The inaugural Saudi Arabian Grand Prix was red-flagged twice in the space of 16 laps as the Formula One drivers' championship battle between Max Verstappen and Lewis Hamilton was hit by yet more drama.
Hamilton started on pole at Jeddah, with a crash in qualifying by Verstappen giving the Mercedes driver the chance to potentially take the lead in the standings with one race to go.
However, the safety car was brought out after Mick Schumacher spun into the wall between turns 21 and 22, with Hamilton choosing to dive into the pits on lap 10 to switch to hard tyres as Verstappen stayed out and took track position.
With race officials wanting to repair damage to the tyre wall, the red flag was then waved, forcing all drivers to return to the paddock and giving Verstappen the chance to switch his tyres to the harder compound without using a pit stop.

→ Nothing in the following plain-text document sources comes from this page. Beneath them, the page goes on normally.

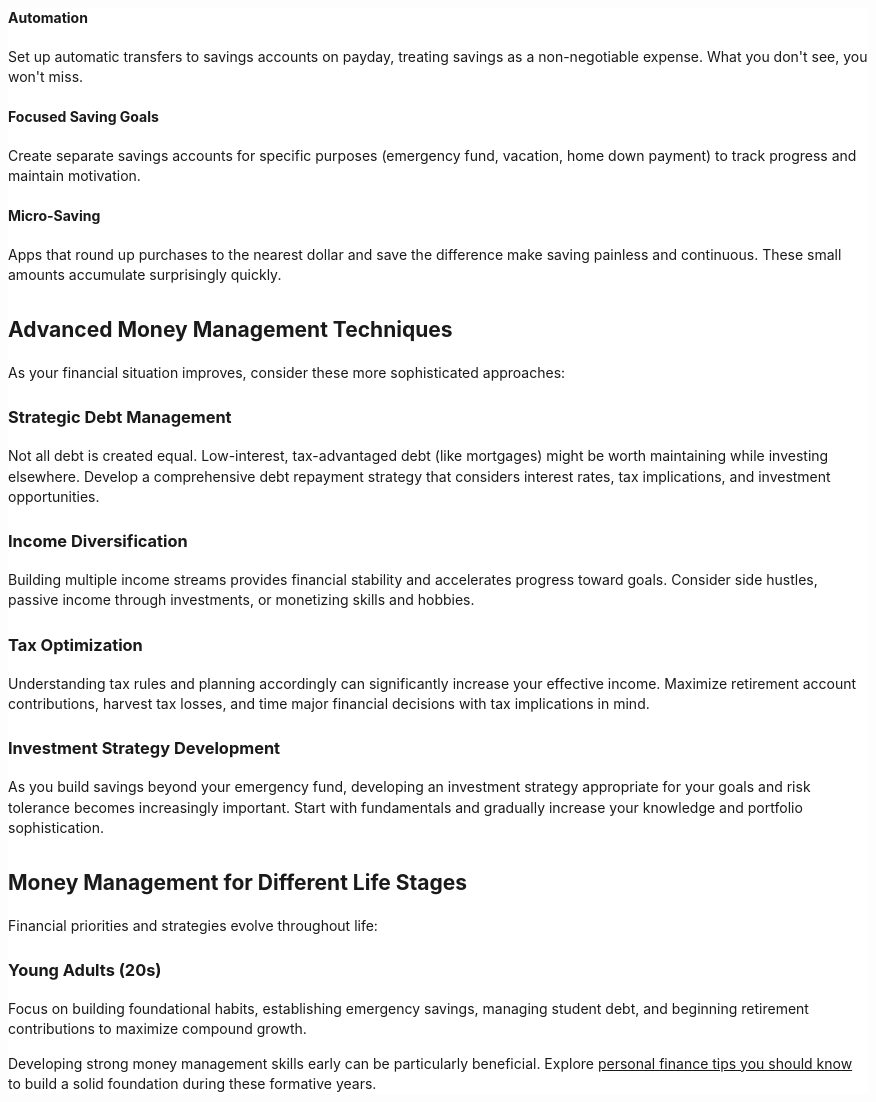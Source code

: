 #### Automation

Set up automatic transfers to savings accounts on payday, treating savings as a non-negotiable expense. What you don't see, you won't miss.

#### Focused Saving Goals

Create separate savings accounts for specific purposes (emergency fund, vacation, home down payment) to track progress and maintain motivation.

#### Micro-Saving

Apps that round up purchases to the nearest dollar and save the difference make saving painless and continuous. These small amounts accumulate surprisingly quickly.

## Advanced Money Management Techniques

As your financial situation improves, consider these more sophisticated approaches:

### Strategic Debt Management

Not all debt is created equal. Low-interest, tax-advantaged debt (like mortgages) might be worth maintaining while investing elsewhere. Develop a comprehensive debt repayment strategy that considers interest rates, tax implications, and investment opportunities.

### Income Diversification

Building multiple income streams provides financial stability and accelerates progress toward goals. Consider side hustles, passive income through investments, or monetizing skills and hobbies.

### Tax Optimization

Understanding tax rules and planning accordingly can significantly increase your effective income. Maximize retirement account contributions, harvest tax losses, and time major financial decisions with tax implications in mind.

### Investment Strategy Development

As you build savings beyond your emergency fund, developing an investment strategy appropriate for your goals and risk tolerance becomes increasingly important. Start with fundamentals and gradually increase your knowledge and portfolio sophistication.

## Money Management for Different Life Stages

Financial priorities and strategies evolve throughout life:

### Young Adults (20s)

Focus on building foundational habits, establishing emergency savings, managing student debt, and beginning retirement contributions to maximize compound growth.

Developing strong money management skills early can be particularly beneficial. Explore [personal finance tips you should know](https://us.topfinanzas.com/personal-finance/financial-promises/) to build a solid foundation during these formative years.
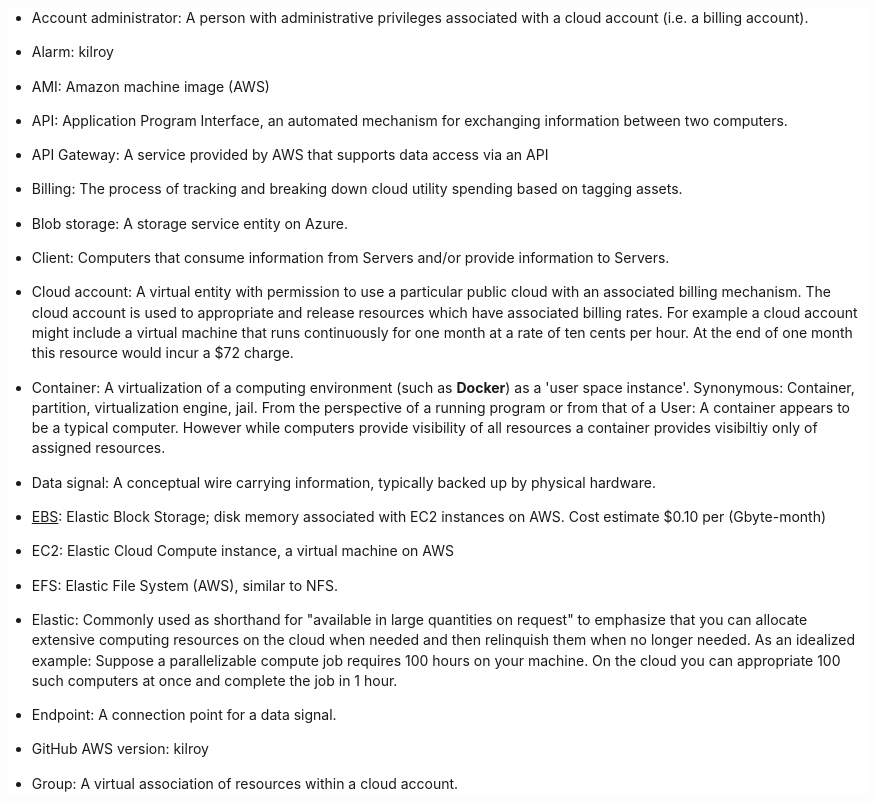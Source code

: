 
- Account administrator: A person with administrative privileges associated with a cloud account (i.e. a billing account).

- Alarm: kilroy

- AMI: Amazon machine image (AWS)

- API: Application Program Interface, an automated mechanism for exchanging information between two computers. 

- API Gateway: A service provided by AWS that supports data access via an API

- Billing: The process of tracking and breaking down cloud utility spending based on tagging assets.

- Blob storage: A storage service entity on Azure.

- Client: Computers that consume information from Servers and/or provide information to Servers. 

- Cloud account: A virtual entity with permission to use a particular public cloud with an associated billing mechanism. The cloud 
account is used to appropriate and release resources which have associated billing rates. For example a cloud account might 
include a virtual machine that runs continuously for one month at a rate of ten cents per hour. At the end of one month 
this resource would incur a $72 charge. 

- Container: A virtualization of a computing environment (such as **Docker**) as a 'user space instance'. 
Synonymous: Container, partition, virtualization engine, jail. From the perspective of a running program
or from that of a User: A container appears to be a typical computer. However while computers provide 
visibility of all resources a container provides visibiltiy only of assigned resources. 

- Data signal: A conceptual wire carrying information, typically backed up by physical hardware.

- [EBS](http://www.rightscale.com/blog/cloud-industry-insights/amazons-elastic-block-store-explained): Elastic Block 
Storage; disk memory associated with EC2 instances on AWS. Cost estimate $0.10 per (Gbyte-month)

- EC2: Elastic Cloud Compute instance, a virtual machine on AWS

- EFS: Elastic File System (AWS), similar to NFS. 

- Elastic: Commonly used as shorthand for "available in large quantities on request" to emphasize that you can
allocate extensive computing resources on the cloud when needed and then relinquish them when no longer
needed. As an idealized example: Suppose a parallelizable compute job requires 100 hours on your machine. 
On the cloud you can appropriate 100 such computers at once and complete the job in 1 hour. 

- Endpoint: A connection point for a data signal. 

- GitHub AWS version: kilroy

- Group: A virtual association of resources within a cloud account.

Hamilton expressed his annoyance on team radio, saying: "Why is there a red flag? The tyre wall looks fine. I know the reason for the red flag."
He continued: "Have they said what the reason was? The tyre wall that looks fine. [Chief strategist] James [Vowles], that was a huge gamble we took."
Vowles replied: "It was a risk we knew, but we didn't think it [the red flag] would happen."
However, there was then another twist from the subsequent standing start, from which Hamilton got a much better getaway.
He looked to have the lead going into the first corner, but Verstappen went off track and swooped ahead of him, with Esteban Ocon also getting ahead of the Briton.
Behind that exchange, Verstappen's Red Bull team-mate Sergio Perez was sent careering into the wall, while Nikita Mazepin and George Russell also crashed, resulting in another red flag.
Verstappen was not allowed to keep the lead, with a tense radio negotiation between Red Bull and race director Michael Masi resulting in another standing restart with Ocon on pole, Hamilton second and Verstappen third.